Closely connected to Santiago's recognition of the philosophical differences between the two groups are his Job-like musings. He wonders why sea birds are made so delicate when the ocean can be so cruel, which recalls Job's question about why the innocent are made to suffer (as, of course, Santiago himself is made to suffer). He also wonders why those who let their fishing lines drift are more successful than he is, though he keeps his fishing lines precisely straight, recalling Job's question about why the unworthy prosper. Santiago later answers both questions and more when he considers whether killing the marlin was a great sin. He eventually decides that he killed the marlin not for food, but because he is a fisherman. In his understanding resides the echo of God's answer to Job. Essentially, God's answer was that suffering is in the very nature of the universe. Just as enigmatic, Santiago's own understanding is that he did what he had to do, what he was born to do, and what his role in the eternal nature of things demands. That acceptance is both God's and Santiago's answer to why the good are made to suffer (why the sea birds are made so delicate, why Santiago has gone for so long without a catch) and why the unworthy prosper (why those who let their fishing lines drift are more successful).

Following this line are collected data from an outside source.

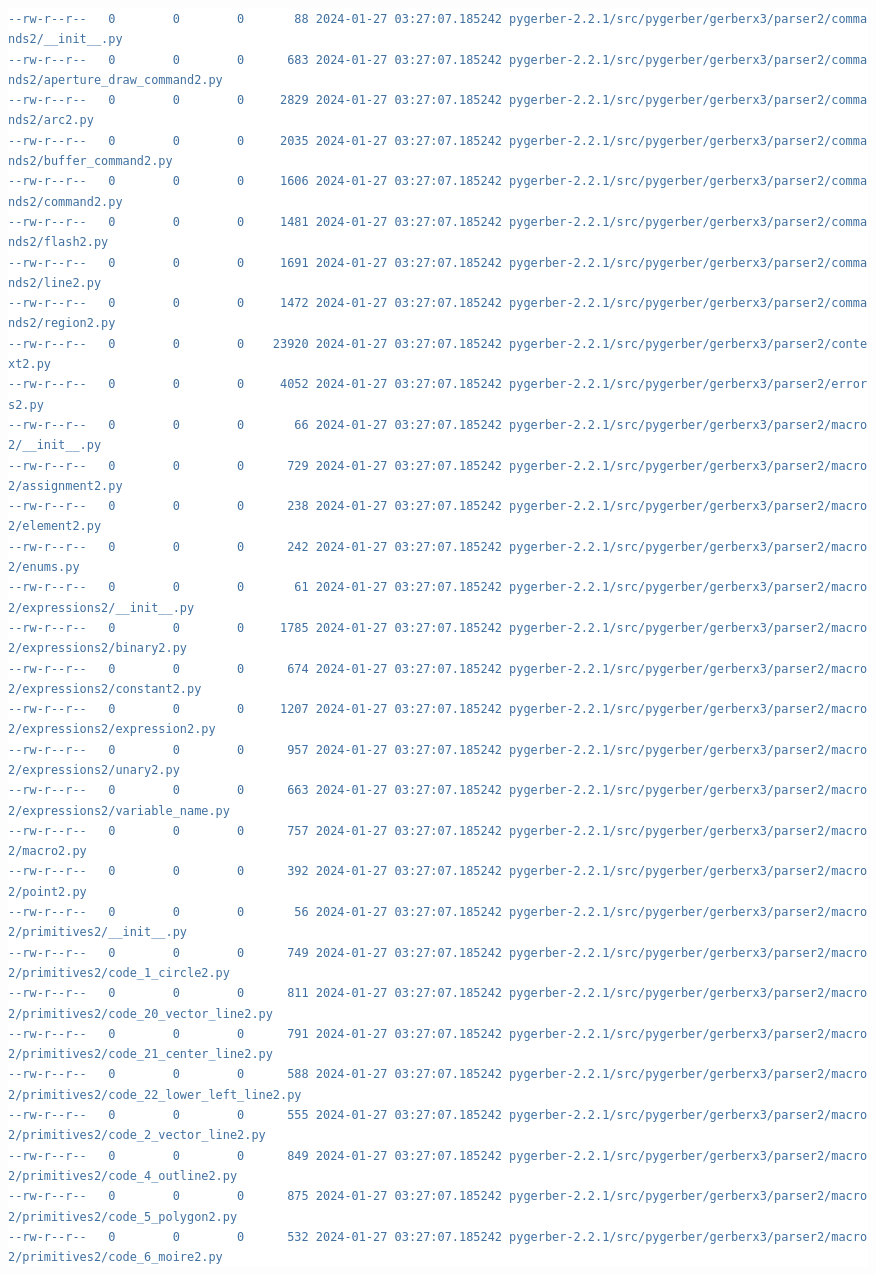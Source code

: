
 ```diff
--rw-r--r--   0        0        0       88 2024-01-27 03:27:07.185242 pygerber-2.2.1/src/pygerber/gerberx3/parser2/commands2/__init__.py
--rw-r--r--   0        0        0      683 2024-01-27 03:27:07.185242 pygerber-2.2.1/src/pygerber/gerberx3/parser2/commands2/aperture_draw_command2.py
--rw-r--r--   0        0        0     2829 2024-01-27 03:27:07.185242 pygerber-2.2.1/src/pygerber/gerberx3/parser2/commands2/arc2.py
--rw-r--r--   0        0        0     2035 2024-01-27 03:27:07.185242 pygerber-2.2.1/src/pygerber/gerberx3/parser2/commands2/buffer_command2.py
--rw-r--r--   0        0        0     1606 2024-01-27 03:27:07.185242 pygerber-2.2.1/src/pygerber/gerberx3/parser2/commands2/command2.py
--rw-r--r--   0        0        0     1481 2024-01-27 03:27:07.185242 pygerber-2.2.1/src/pygerber/gerberx3/parser2/commands2/flash2.py
--rw-r--r--   0        0        0     1691 2024-01-27 03:27:07.185242 pygerber-2.2.1/src/pygerber/gerberx3/parser2/commands2/line2.py
--rw-r--r--   0        0        0     1472 2024-01-27 03:27:07.185242 pygerber-2.2.1/src/pygerber/gerberx3/parser2/commands2/region2.py
--rw-r--r--   0        0        0    23920 2024-01-27 03:27:07.185242 pygerber-2.2.1/src/pygerber/gerberx3/parser2/context2.py
--rw-r--r--   0        0        0     4052 2024-01-27 03:27:07.185242 pygerber-2.2.1/src/pygerber/gerberx3/parser2/errors2.py
--rw-r--r--   0        0        0       66 2024-01-27 03:27:07.185242 pygerber-2.2.1/src/pygerber/gerberx3/parser2/macro2/__init__.py
--rw-r--r--   0        0        0      729 2024-01-27 03:27:07.185242 pygerber-2.2.1/src/pygerber/gerberx3/parser2/macro2/assignment2.py
--rw-r--r--   0        0        0      238 2024-01-27 03:27:07.185242 pygerber-2.2.1/src/pygerber/gerberx3/parser2/macro2/element2.py
--rw-r--r--   0        0        0      242 2024-01-27 03:27:07.185242 pygerber-2.2.1/src/pygerber/gerberx3/parser2/macro2/enums.py
--rw-r--r--   0        0        0       61 2024-01-27 03:27:07.185242 pygerber-2.2.1/src/pygerber/gerberx3/parser2/macro2/expressions2/__init__.py
--rw-r--r--   0        0        0     1785 2024-01-27 03:27:07.185242 pygerber-2.2.1/src/pygerber/gerberx3/parser2/macro2/expressions2/binary2.py
--rw-r--r--   0        0        0      674 2024-01-27 03:27:07.185242 pygerber-2.2.1/src/pygerber/gerberx3/parser2/macro2/expressions2/constant2.py
--rw-r--r--   0        0        0     1207 2024-01-27 03:27:07.185242 pygerber-2.2.1/src/pygerber/gerberx3/parser2/macro2/expressions2/expression2.py
--rw-r--r--   0        0        0      957 2024-01-27 03:27:07.185242 pygerber-2.2.1/src/pygerber/gerberx3/parser2/macro2/expressions2/unary2.py
--rw-r--r--   0        0        0      663 2024-01-27 03:27:07.185242 pygerber-2.2.1/src/pygerber/gerberx3/parser2/macro2/expressions2/variable_name.py
--rw-r--r--   0        0        0      757 2024-01-27 03:27:07.185242 pygerber-2.2.1/src/pygerber/gerberx3/parser2/macro2/macro2.py
--rw-r--r--   0        0        0      392 2024-01-27 03:27:07.185242 pygerber-2.2.1/src/pygerber/gerberx3/parser2/macro2/point2.py
--rw-r--r--   0        0        0       56 2024-01-27 03:27:07.185242 pygerber-2.2.1/src/pygerber/gerberx3/parser2/macro2/primitives2/__init__.py
--rw-r--r--   0        0        0      749 2024-01-27 03:27:07.185242 pygerber-2.2.1/src/pygerber/gerberx3/parser2/macro2/primitives2/code_1_circle2.py
--rw-r--r--   0        0        0      811 2024-01-27 03:27:07.185242 pygerber-2.2.1/src/pygerber/gerberx3/parser2/macro2/primitives2/code_20_vector_line2.py
--rw-r--r--   0        0        0      791 2024-01-27 03:27:07.185242 pygerber-2.2.1/src/pygerber/gerberx3/parser2/macro2/primitives2/code_21_center_line2.py
--rw-r--r--   0        0        0      588 2024-01-27 03:27:07.185242 pygerber-2.2.1/src/pygerber/gerberx3/parser2/macro2/primitives2/code_22_lower_left_line2.py
--rw-r--r--   0        0        0      555 2024-01-27 03:27:07.185242 pygerber-2.2.1/src/pygerber/gerberx3/parser2/macro2/primitives2/code_2_vector_line2.py
--rw-r--r--   0        0        0      849 2024-01-27 03:27:07.185242 pygerber-2.2.1/src/pygerber/gerberx3/parser2/macro2/primitives2/code_4_outline2.py
--rw-r--r--   0        0        0      875 2024-01-27 03:27:07.185242 pygerber-2.2.1/src/pygerber/gerberx3/parser2/macro2/primitives2/code_5_polygon2.py
--rw-r--r--   0        0        0      532 2024-01-27 03:27:07.185242 pygerber-2.2.1/src/pygerber/gerberx3/parser2/macro2/primitives2/code_6_moire2.py
```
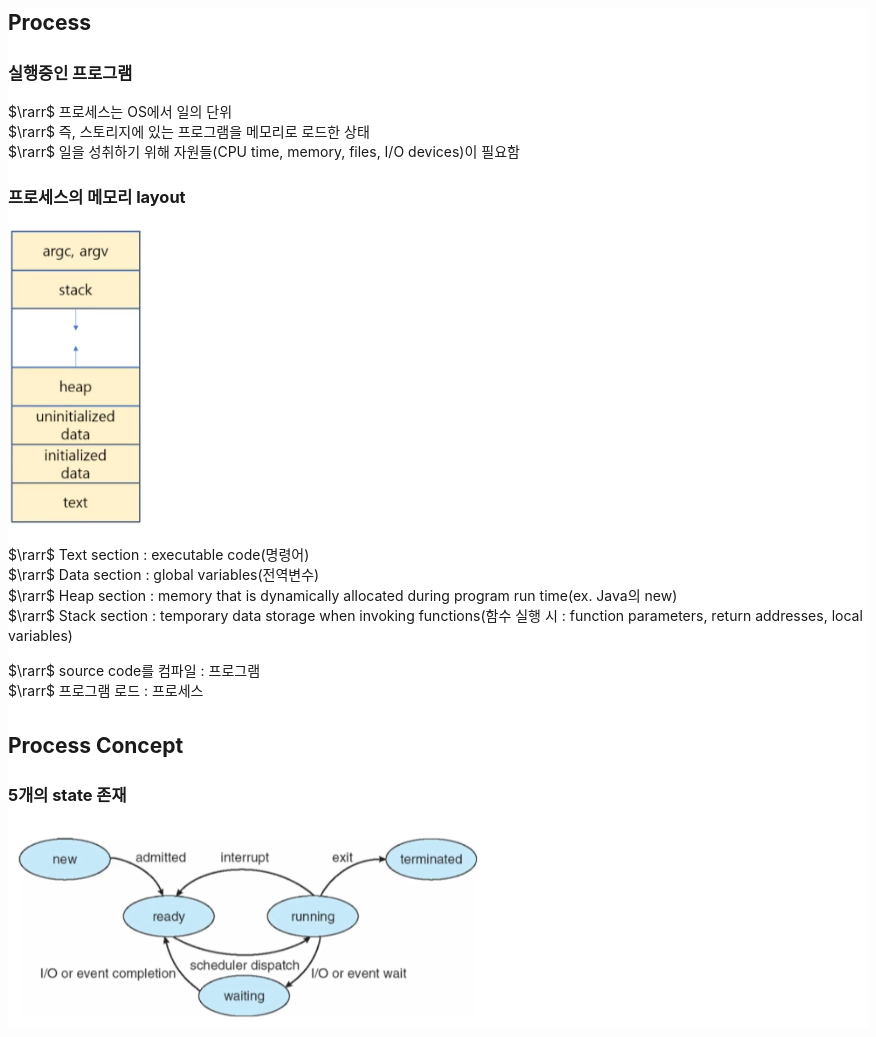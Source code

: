 ## Process
### 실행중인 프로그램  
$\rarr$ 프로세스는 OS에서 일의 단위  
$\rarr$ 즉, 스토리지에 있는 프로그램을 메모리로 로드한 상태  
$\rarr$ 일을 성취하기 위해 자원들(CPU time, memory, files, I/O devices)이 필요함   

### 프로세스의 메모리 layout  
<img src="./img/memoryLayout.PNG" height = 300px>  

$\rarr$ Text section : executable code(명령어)  
$\rarr$ Data section : global variables(전역변수)  
$\rarr$ Heap section : memory that is dynamically allocated during program run time(ex. Java의 new)  
$\rarr$ Stack section : temporary data storage when invoking functions(함수 실행 시 : function parameters, return addresses, local variables)  

$\rarr$ source code를 컴파일 : 프로그램  
$\rarr$ 프로그램 로드 : 프로세스  

## Process Concept 
### 5개의 state 존재
<img src="./img/processState.PNG" height = 200px>

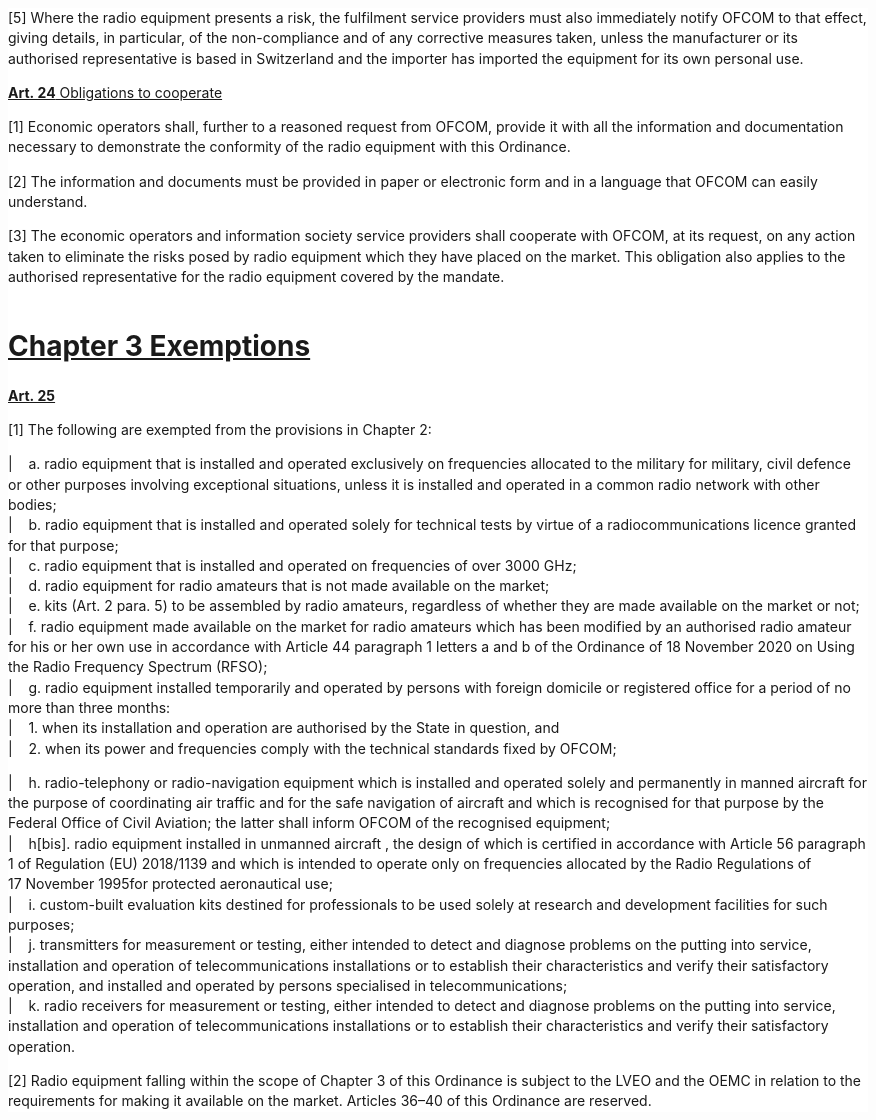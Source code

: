 [5] Where the radio equipment presents a risk, the fulfilment service providers must also immediately notify OFCOM to that effect, giving details, in particular, of the non-compliance and of any corrective measures taken, unless the manufacturer or its authorised representative is based in Switzerland and the importer has imported the equipment for its own personal use. 

[**Art. 24** Obligations to cooperate](https://www.fedlex.admin.ch/eli/cc/2016/24/en#art_24) 

[1] Economic operators shall, further to a reasoned request from OFCOM, provide it with all the information and documentation necessary to demonstrate the conformity of the radio equipment with this Ordinance.

[2] The information and documents must be provided in paper or electronic form and in a language that OFCOM can easily understand.

[3] The economic operators and information society service providers shall cooperate with OFCOM, at its request, on any action taken to eliminate the risks posed by radio equipment which they have placed on the market. This obligation also applies to the authorised representative for the radio equipment covered by the mandate. 

# [Chapter 3 Exemptions](https://www.fedlex.admin.ch/eli/cc/2016/24/en#chap_3)

[**Art. 25**](https://www.fedlex.admin.ch/eli/cc/2016/24/en#art_25) 

[1] The following are exempted from the provisions in Chapter 2:


|    a. radio equipment that is installed and operated exclusively on frequencies allocated to the military for military, civil defence or other purposes involving exceptional situations, unless it is installed and operated in a common radio network with other bodies;  
|    b. radio equipment that is installed and operated solely for technical tests by virtue of a radiocommunications licence granted for that purpose;  
|    c. radio equipment that is installed and operated on frequencies of over 3000 GHz;  
|    d. radio equipment for radio amateurs that is not made available on the market;  
|    e. kits (Art. 2 para. 5) to be assembled by radio amateurs, regardless of whether they are made available on the market or not;  
|    f. radio equipment made available on the market for radio amateurs which has been modified by an authorised radio amateur for his or her own use in accordance with Article 44 paragraph 1 letters a and b of the Ordinance of 18 November 2020 on Using the Radio Frequency Spectrum (RFSO);  
|    g. radio equipment installed temporarily and operated by persons with foreign domicile or registered office for a period of no more than three months:  
|    1. when its installation and operation are authorised by the State in question, and  
|    2. when its power and frequencies comply with the technical standards fixed by OFCOM;


|    h. radio-telephony or radio-navigation equipment which is installed and operated solely and permanently in manned aircraft for the purpose of coordinating air traffic and for the safe navigation of aircraft and which is recognised for that purpose by the Federal Office of Civil Aviation; the latter shall inform OFCOM of the recognised equipment;  
|    h[bis]. radio equipment installed in unmanned aircraft , the design of which is certified in accordance with Article 56 paragraph 1 of Regulation (EU) 2018/1139 and which is intended to operate only on frequencies allocated by the Radio Regulations of 17 November 1995for protected aeronautical use;  
|    i. custom-built evaluation kits destined for professionals to be used solely at research and development facilities for such purposes;  
|    j. transmitters for measurement or testing, either intended to detect and diagnose problems on the putting into service, installation and operation of telecommunications installations or to establish their characteristics and verify their satisfactory operation, and installed and operated by persons specialised in telecommunications;  
|    k. radio receivers for measurement or testing, either intended to detect and diagnose problems on the putting into service, installation and operation of telecommunications installations or to establish their characteristics and verify their satisfactory operation.

[2] Radio equipment falling within the scope of Chapter 3 of this Ordinance is subject to the LVEO and the OEMC in relation to the requirements for making it available on the market. Articles 36–40 of this Ordinance are reserved.
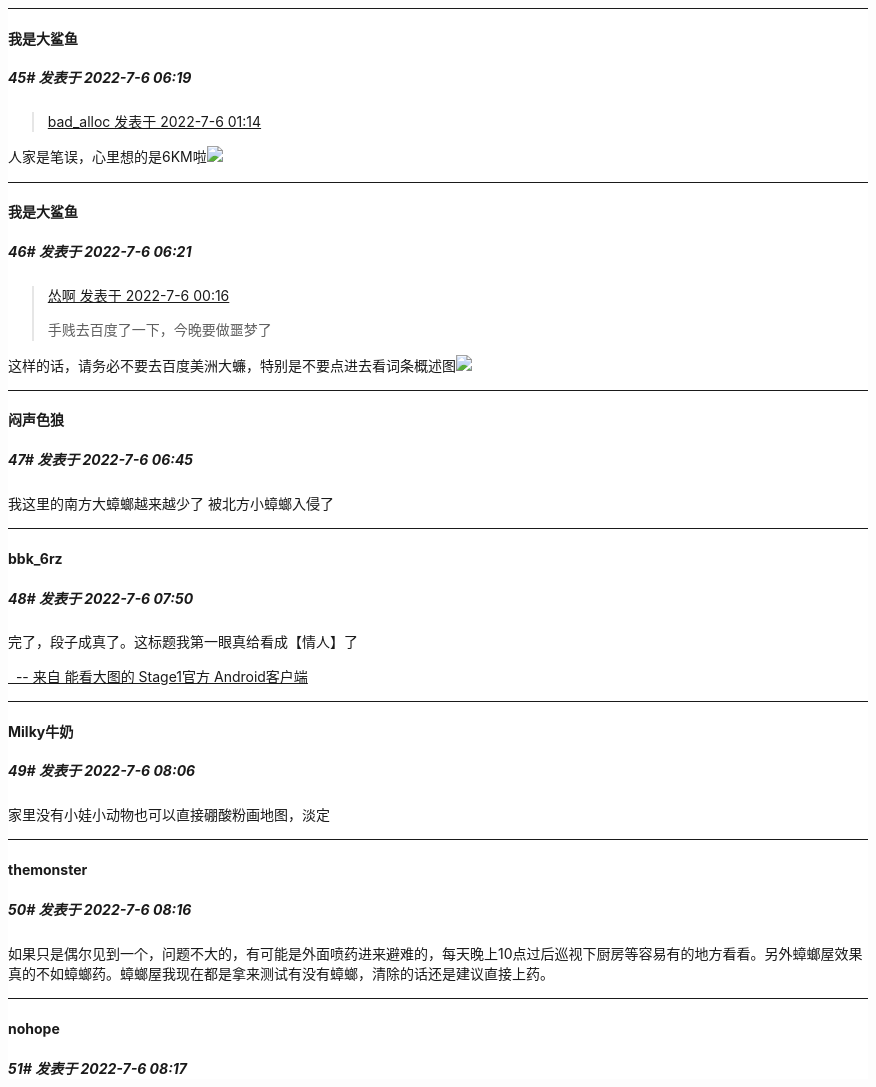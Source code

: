 *****

####  我是大鲨鱼  
##### 45#       发表于 2022-7-6 06:19

<blockquote><a href="httphttps://bbs.saraba1st.com/2b/forum.php?mod=redirect&amp;goto=findpost&amp;pid=56539551&amp;ptid=2079563" target="_blank">bad_alloc 发表于 2022-7-6 01:14</a></blockquote>
人家是笔误，心里想的是6KM啦<img src="https://static.saraba1st.com/image/smiley/face2017/066.png" referrerpolicy="no-referrer">

*****

####  我是大鲨鱼  
##### 46#       发表于 2022-7-6 06:21

<blockquote><a href="httphttps://bbs.saraba1st.com/2b/forum.php?mod=redirect&amp;goto=findpost&amp;pid=56539114&amp;ptid=2079563" target="_blank">怂啊 发表于 2022-7-6 00:16</a>

手贱去百度了一下，今晚要做噩梦了</blockquote>
这样的话，请务必不要去百度美洲大蠊，特别是不要点进去看词条概述图<img src="https://static.saraba1st.com/image/smiley/face2017/148.png" referrerpolicy="no-referrer">

*****

####  闷声色狼  
##### 47#       发表于 2022-7-6 06:45

我这里的南方大蟑螂越来越少了 被北方小蟑螂入侵了

*****

####  bbk_6rz  
##### 48#       发表于 2022-7-6 07:50

完了，段子成真了。这标题我第一眼真给看成【情人】了

[  -- 来自 能看大图的 Stage1官方 Android客户端](https://www.coolapk.com/apk/140634)

*****

####  Milky牛奶  
##### 49#       发表于 2022-7-6 08:06

家里没有小娃小动物也可以直接硼酸粉画地图，淡定

*****

####  themonster  
##### 50#       发表于 2022-7-6 08:16

如果只是偶尔见到一个，问题不大的，有可能是外面喷药进来避难的，每天晚上10点过后巡视下厨房等容易有的地方看看。另外蟑螂屋效果真的不如蟑螂药。蟑螂屋我现在都是拿来测试有没有蟑螂，清除的话还是建议直接上药。

*****

####  nohope  
##### 51#       发表于 2022-7-6 08:17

As Hemingway makes clear, the pragmatic fishermen (like the scavenger sharks with whom they're associated) inevitably must prevail — at least for a time and in accordance with the natural order that makes all creatures both victors and victims. Yet the philosophy of the pragmatic fishermen also sows the seeds of their own economic destruction. So readers may well infer that Manolin will become much more than just the redeemer of Santiago's understanding of his personal experience at the story's end. Manolin and those who succeed him may well become the standard bearers of a philosophy that eventually must come into its own again, though in a new iteration, after a nearly universal pattern of socioeconomic change (familiar even today among developing nations) has carved itself on the rural Cuban landscape.